| Information given |
────
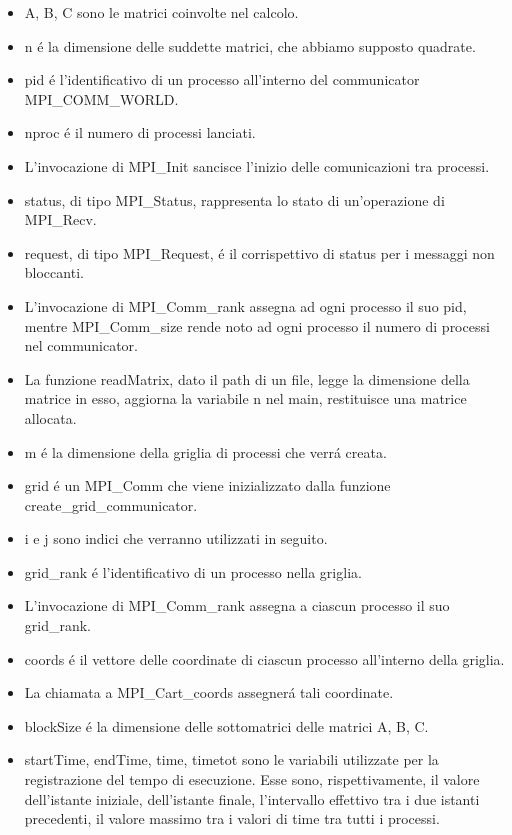 \begin{itemize}
    \item A, B, C sono le matrici coinvolte nel calcolo.
    \item n é la dimensione delle suddette matrici, che abbiamo supposto quadrate.
    \item pid é l'identificativo di un processo all'interno del communicator MPI\_COMM\_WORLD.
    \item nproc é il numero di processi lanciati.
    \item L'invocazione di MPI\_Init sancisce l'inizio delle comunicazioni tra processi.
    \item status, di tipo MPI\_Status, rappresenta lo stato di un'operazione di MPI\_Recv.
    \item request, di tipo MPI\_Request, é il corrispettivo di status per i messaggi non bloccanti.
    \item L'invocazione di MPI\_Comm\_rank assegna ad ogni processo il suo pid, mentre MPI\_Comm\_size rende noto ad ogni processo il numero di processi nel communicator.
    \item La funzione readMatrix, dato il path di un file, legge la dimensione della matrice in esso, aggiorna la variabile n nel main, restituisce una matrice allocata.
    \item m é la dimensione della griglia di processi che verrá creata.
    \item grid é un MPI\_Comm che viene inizializzato dalla funzione create\_grid\_communicator.
    \item i e j sono indici che verranno utilizzati in seguito.
    \item grid\_rank é l'identificativo di un processo nella griglia.
    \item L'invocazione di MPI\_Comm\_rank assegna a ciascun processo il suo grid\_rank.
    \item coords é il vettore delle coordinate di ciascun processo all'interno della griglia.
    \item La chiamata a MPI\_Cart\_coords assegnerá tali coordinate.
    \item blockSize é la dimensione delle sottomatrici delle matrici A, B, C.
    \item startTime, endTime, time, timetot sono le variabili utilizzate per la registrazione del tempo di esecuzione. Esse sono, rispettivamente, il valore dell'istante iniziale, dell'istante finale, l'intervallo effettivo tra i due istanti precedenti, il valore massimo tra i valori di time tra tutti i processi. 
\end{itemize}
────
| What you have to do |
Everything from the line with "coinvolte nel calcolo." through the line with "comunicazioni tra processi." should be written out exactly as it appears above, end lines included, and nothing outside that range.

| Written answer |
    \item A, B, C sono le matrici coinvolte nel calcolo.
    \item n é la dimensione delle suddette matrici, che abbiamo supposto quadrate.
    \item pid é l'identificativo di un processo all'interno del communicator MPI\_COMM\_WORLD.
    \item nproc é il numero di processi lanciati.
    \item L'invocazione di MPI\_Init sancisce l'inizio delle comunicazioni tra processi.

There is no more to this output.